The best time to spray is when the stuff is growing. Spray the new growth and it will suck the poison into the roots. It took 3 years to kill some of the big vines on my property, but it can be done.


----------



## wally-eye (Oct 27, 2004)

Kill all of it........ I hate that stuff. Heck I can look it up in the dictionary and get a rash.......:rant:


----------



## harpo1 (Dec 6, 2007)

I've been "chasing" a patch of that stuff for about 3 years now. I think I'm starting to get the upper hand now. The method I use is very similar to what RDS explained.


----------



## eyesforever (Mar 8, 2004)

wally-eye said:


> Kill all of it........ I hate that stuff. Heck I can look it up in the dictionary and get a rash.......:rant:


OMG! :yikes:Why did you read this? LOL


----------



## Islander26 (Feb 23, 2004)

Whatever you do don't burn it......

I'm beggining to wonder if Round Up is a sponser of this site:lol:


----------



## MRocks (Aug 31, 2007)

I will echo what RDS said, as well. My neighbor has some on some old apple trees that hand over my property. I cut out 8-10" sections of vine last year then sprayed the stump with Ortho poison ivy killer. All the stuff I cut was dead last summer. This summer I'll be watching for it to come back.

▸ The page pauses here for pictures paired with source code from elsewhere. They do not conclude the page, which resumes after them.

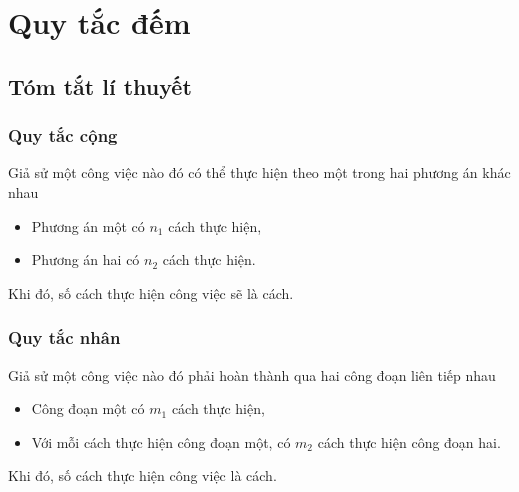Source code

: \def\tenchude{QUY TẮC ĐẾM}
\setcounter{section}{0}
\setcounter{dang}{0}
\section{Quy tắc đếm}
\subsection{Tóm tắt lí thuyết}
\subsubsection{Quy tắc cộng}
Giả sử một công việc nào đó có thể thực hiện theo một trong hai phương án khác nhau
\begin{itemize}
	\item Phương án một có $n_1$ cách thực hiện,
	\item Phương án hai có $n_2$ cách thực hiện.
\end{itemize}
Khi đó, số cách thực hiện công việc sẽ là  cách.
\subsubsection{Quy tắc nhân}
Giả sử một công việc nào đó phải hoàn thành qua hai công đoạn liên tiếp nhau
\begin{itemize}
	\item Công đoạn một có $m_1$ cách thực hiện,
	\item Với mỗi cách thực hiện công đoạn một, có $m_2$ cách thực hiện công đoạn hai.
\end{itemize}
Khi đó, số cách thực hiện công việc là  cách.

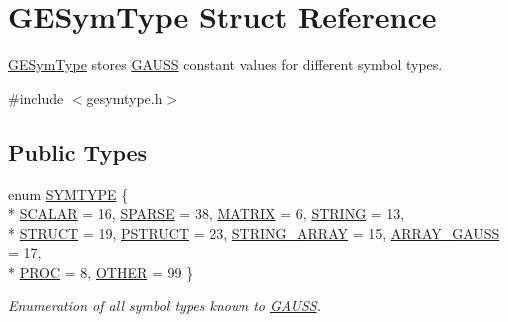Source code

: \hypertarget{class_g_e_sym_type}{\section{G\-E\-Sym\-Type Struct Reference}
\label{class_g_e_sym_type}
}


\hyperlink{class_g_e_sym_type}{G\-E\-Sym\-Type} stores \hyperlink{class_g_a_u_s_s}{G\-A\-U\-S\-S} constant values for different symbol types.  




{\ttfamily \#include $<$gesymtype.\-h$>$}

\subsection*{Public Types}
\begin{DoxyCompactItemize}
\item 
enum \hyperlink{class_g_e_sym_type_a05477e08255bea70296f7825493e95fc}{S\-Y\-M\-T\-Y\-P\-E} \{ \\*
\hyperlink{class_g_e_sym_type_a05477e08255bea70296f7825493e95fca0e3633d8cf7dbbdbe3b45bdd24cae7b0}{S\-C\-A\-L\-A\-R} = 16, 
\hyperlink{class_g_e_sym_type_a05477e08255bea70296f7825493e95fcaaf5984cc491fc4b4fcf2162f18f0272c}{S\-P\-A\-R\-S\-E} = 38, 
\hyperlink{class_g_e_sym_type_a05477e08255bea70296f7825493e95fcace35d10ede406b8a2768ddac17b1d22c}{M\-A\-T\-R\-I\-X} = 6, 
\hyperlink{class_g_e_sym_type_a05477e08255bea70296f7825493e95fcad7b91a02b7bd02be62866581fb00ab77}{S\-T\-R\-I\-N\-G} = 13, 
\\*
\hyperlink{class_g_e_sym_type_a05477e08255bea70296f7825493e95fcad16784afa03e303f68740a9a33dc887b}{S\-T\-R\-U\-C\-T} = 19, 
\hyperlink{class_g_e_sym_type_a05477e08255bea70296f7825493e95fcab84d43f39e58b9cd3995b3aafc7239d6}{P\-S\-T\-R\-U\-C\-T} = 23, 
\hyperlink{class_g_e_sym_type_a05477e08255bea70296f7825493e95fcadba1b6c2cd5c27167323652b1c23c9e0}{S\-T\-R\-I\-N\-G\-\_\-\-A\-R\-R\-A\-Y} = 15, 
\hyperlink{class_g_e_sym_type_a05477e08255bea70296f7825493e95fcad3f85fecfcee857d9b08cf4ebe77c32f}{A\-R\-R\-A\-Y\-\_\-\-G\-A\-U\-S\-S} = 17, 
\\*
\hyperlink{class_g_e_sym_type_a05477e08255bea70296f7825493e95fca4793088111ff7058b2bd6e4bde07f816}{P\-R\-O\-C} = 8, 
\hyperlink{class_g_e_sym_type_a05477e08255bea70296f7825493e95fca7d507081df635250120e56c8766ec504}{O\-T\-H\-E\-R} = 99
 \}
\begin{DoxyCompactList}\small\item\em Enumeration of all symbol types known to \hyperlink{class_g_a_u_s_s}{G\-A\-U\-S\-S}. \end{DoxyCompactList}\end{DoxyCompactItemize}
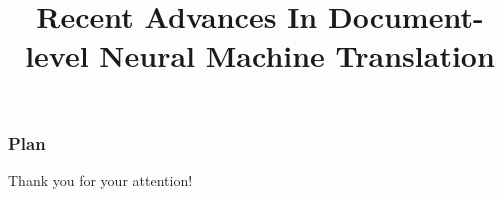 \documentclass[11.5pt, aspectratio=169]{beamer} %
\title[]{Recent Advances In Document-level Neural Machine Translation}
\author[L.\,Lupo]
{%
  \texorpdfstring{
    \begin{columns}%
      \column{1\linewidth}
      \centering
      Lorenzo Lupo\\
      \medskip
      Supervisors: Laurent Besacier, Marco Dinarelli\\
    \end{columns}
  }
  {Lorenzo Lupo}
}
\begin{document}
\begin{frame}[plain]
	\titlepage
\end{frame}





\begin{frame}
\frametitle{Plan} %
\tableofcontents %
\end{frame}






\begin{frame}[c]{}
  \begin{center}
	  \Huge Thank you for your attention!
  \end{center} 
\end{frame}


\appendix
\backupbegin

\begin{frame}[allowframebreaks]
\frametitle{\refname}

\end{frame}

%

\backupend
\end{document}
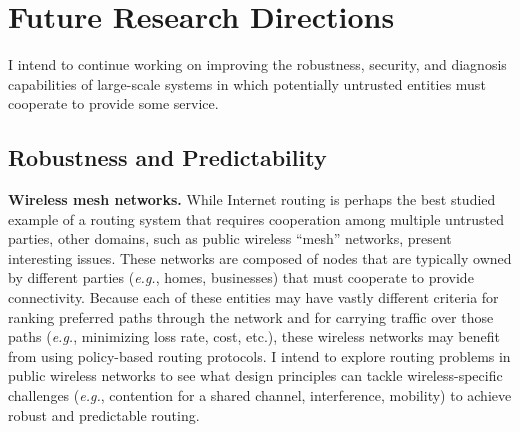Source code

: \documentclass[11pt]{article}
\newcommand{\eg}{{\em e.g.}}
\begin{document}



\section*{Future Research Directions}

I intend to continue working on improving the robustness, security,
and diagnosis capabilities of large-scale systems in which potentially
untrusted entities must cooperate to provide some service.  

\subsection*{Robustness and Predictability}
\parindent=0pt
\parskip=6pt


{\bf Wireless mesh networks.}  While Internet routing is perhaps the
best studied example of a routing system that requires cooperation among
multiple untrusted parties, other domains, such as public wireless
``mesh'' networks, present interesting issues.  These networks are
composed of nodes that are typically owned by different parties (\eg,
homes, businesses) that must cooperate to provide connectivity.  Because
each of these entities may have vastly different criteria for ranking
preferred paths through the network and for carrying traffic over those
paths (\eg, minimizing loss rate, cost, etc.), these wireless networks
may benefit from using policy-based routing protocols.  I intend to
explore routing problems in public wireless networks to see what design
principles can tackle wireless-specific challenges (\eg, contention for
a shared channel, interference, mobility) to achieve robust and
predictable routing.
\end{document}
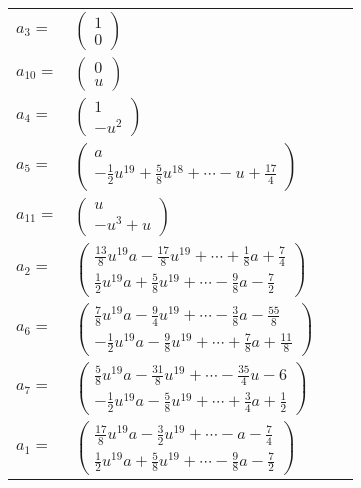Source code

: \documentclass[1p]{elsarticle_modified}
\theoremstyle{definition}
\begin{document}
\begin{tabular}{m{7pt} m{180pt} m{7pt} m{180pt} }
\flushright $a_{3}=$&$\begin{pmatrix}1\\0\end{pmatrix}$ \\
\flushright $a_{10}=$&$\begin{pmatrix}0\\u\end{pmatrix}$ \\
\flushright $a_{4}=$&$\begin{pmatrix}1\\- u^2\end{pmatrix}$ \\
\flushright $a_{5}=$&$\begin{pmatrix}a\\-\frac{1}{2} u^{19}+\frac{5}{8} u^{18}+\cdots- u+\frac{17}{4}\end{pmatrix}$ \\
\flushright $a_{11}=$&$\begin{pmatrix}u\\- u^3+u\end{pmatrix}$ \\
\flushright $a_{2}=$&$\begin{pmatrix}\frac{13}{8} u^{19} a-\frac{17}{8} u^{19}+\cdots+\frac{1}{8} a+\frac{7}{4}\\\frac{1}{2} u^{19} a+\frac{5}{8} u^{19}+\cdots-\frac{9}{8} a-\frac{7}{2}\end{pmatrix}$ \\
\flushright $a_{6}=$&$\begin{pmatrix}\frac{7}{8} u^{19} a-\frac{9}{4} u^{19}+\cdots-\frac{3}{8} a-\frac{55}{8}\\-\frac{1}{2} u^{19} a-\frac{9}{8} u^{19}+\cdots+\frac{7}{8} a+\frac{11}{8}\end{pmatrix}$ \\
\flushright $a_{7}=$&$\begin{pmatrix}\frac{5}{8} u^{19} a-\frac{31}{8} u^{19}+\cdots-\frac{35}{4} u-6\\-\frac{1}{2} u^{19} a-\frac{5}{8} u^{19}+\cdots+\frac{3}{4} a+\frac{1}{2}\end{pmatrix}$ \\
\flushright $a_{1}=$&$\begin{pmatrix}\frac{17}{8} u^{19} a-\frac{3}{2} u^{19}+\cdots- a-\frac{7}{4}\\\frac{1}{2} u^{19} a+\frac{5}{8} u^{19}+\cdots-\frac{9}{8} a-\frac{7}{2}\end{pmatrix}$ \\

\end{tabular}
\end{document}
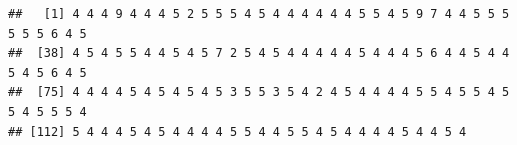 \documentclass[
  11pt,
]{book}
\newenvironment{Shaded}{\begin{snugshade}}{\end{snugshade}}
\newcommand{\AttributeTok}[1]{\textcolor[rgb]{0.77,0.63,0.00}{#1}}
\newcommand{\CommentTok}[1]{\textcolor[rgb]{0.56,0.35,0.01}{\textit{#1}}}
\newcommand{\DecValTok}[1]{\textcolor[rgb]{0.00,0.00,0.81}{#1}}
\newcommand{\FunctionTok}[1]{\textcolor[rgb]{0.00,0.00,0.00}{#1}}
\newcommand{\NormalTok}[1]{#1}
\newcommand{\OtherTok}[1]{\textcolor[rgb]{0.56,0.35,0.01}{#1}}
\newcommand{\SpecialCharTok}[1]{\textcolor[rgb]{0.00,0.00,0.00}{#1}}
\theoremstyle{definition}
\theoremstyle{definition}
\theoremstyle{definition}
\theoremstyle{definition}
\theoremstyle{remark}
\begin{document}
\begin{Shaded}
\end{Shaded}

\begin{verbatim}
##   [1] 4 4 4 9 4 4 4 5 2 5 5 5 4 5 4 4 4 4 4 4 5 5 4 5 9 7 4 4 5 5 5 5 5 5 6 4 5
##  [38] 4 5 4 5 5 4 4 5 4 5 7 2 5 4 5 4 4 4 4 4 5 4 4 4 5 6 4 4 5 4 4 5 4 5 6 4 5
##  [75] 4 4 4 4 5 4 5 4 5 4 5 3 5 5 3 5 4 2 4 5 4 4 4 4 5 5 4 5 5 4 5 5 4 5 5 5 4
## [112] 5 4 4 4 5 4 5 4 4 4 4 5 5 4 4 5 5 4 5 4 4 4 4 5 4 4 5 4
\end{verbatim}
\end{document}
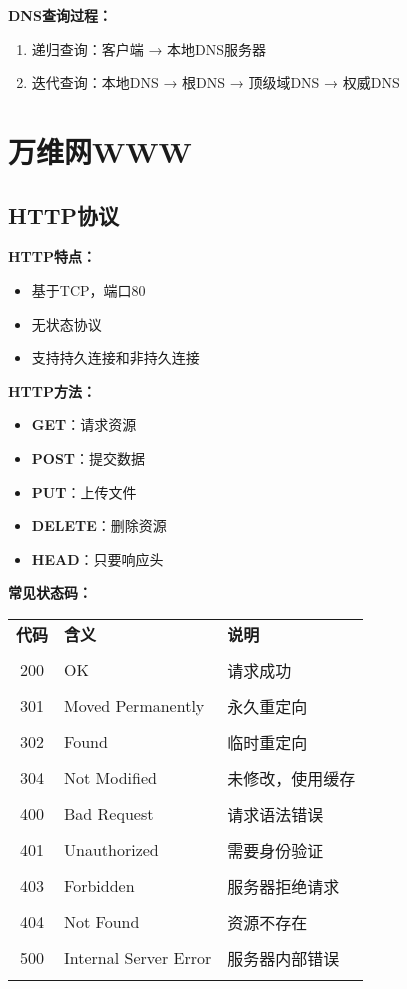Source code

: \documentclass[lang=cn,newtx,10pt,scheme=chinese]{../../elegantbook}
\begin{document}
\textbf{DNS查询过程：}
\begin{enumerate}
  \item 递归查询：客户端 → 本地DNS服务器
  \item 迭代查询：本地DNS → 根DNS → 顶级域DNS → 权威DNS
\end{enumerate}

\section{万维网WWW}

\subsection{HTTP协议}

\textbf{HTTP特点：}
\begin{itemize}
  \item 基于TCP，端口80
  \item 无状态协议
  \item 支持持久连接和非持久连接
\end{itemize}

\textbf{HTTP方法：}
\begin{itemize}
  \item \textbf{GET}：请求资源
  \item \textbf{POST}：提交数据
  \item \textbf{PUT}：上传文件
  \item \textbf{DELETE}：删除资源
  \item \textbf{HEAD}：只要响应头
\end{itemize}

\textbf{常见状态码：}
\begin{longtable}{@{}clp{6cm}@{}}
\toprule
\textbf{代码} & \textbf{含义} & \textbf{说明} \\\\ \midrule
\endhead

200 & OK & 请求成功 \\\\
301 & Moved Permanently & 永久重定向 \\\\
302 & Found & 临时重定向 \\\\
304 & Not Modified & 未修改，使用缓存 \\\\
400 & Bad Request & 请求语法错误 \\\\
401 & Unauthorized & 需要身份验证 \\\\
403 & Forbidden & 服务器拒绝请求 \\\\
404 & Not Found & 资源不存在 \\\\
500 & Internal Server Error & 服务器内部错误 \\\\

\bottomrule
\end{longtable}
\end{document}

I chopped it using loppers with 18" handles then washed them with rubbing alcohol when I was done to clean them up.


----------



## varminthunter (Dec 19, 2005)

great thanks guys!


----------



## Wendy (Oct 6, 2008)

wally-eye said:


> Kill all of it........ I hate that stuff. Heck I can look it up in the dictionary and get a rash.......:rant:


This thread is making me itch!!


----------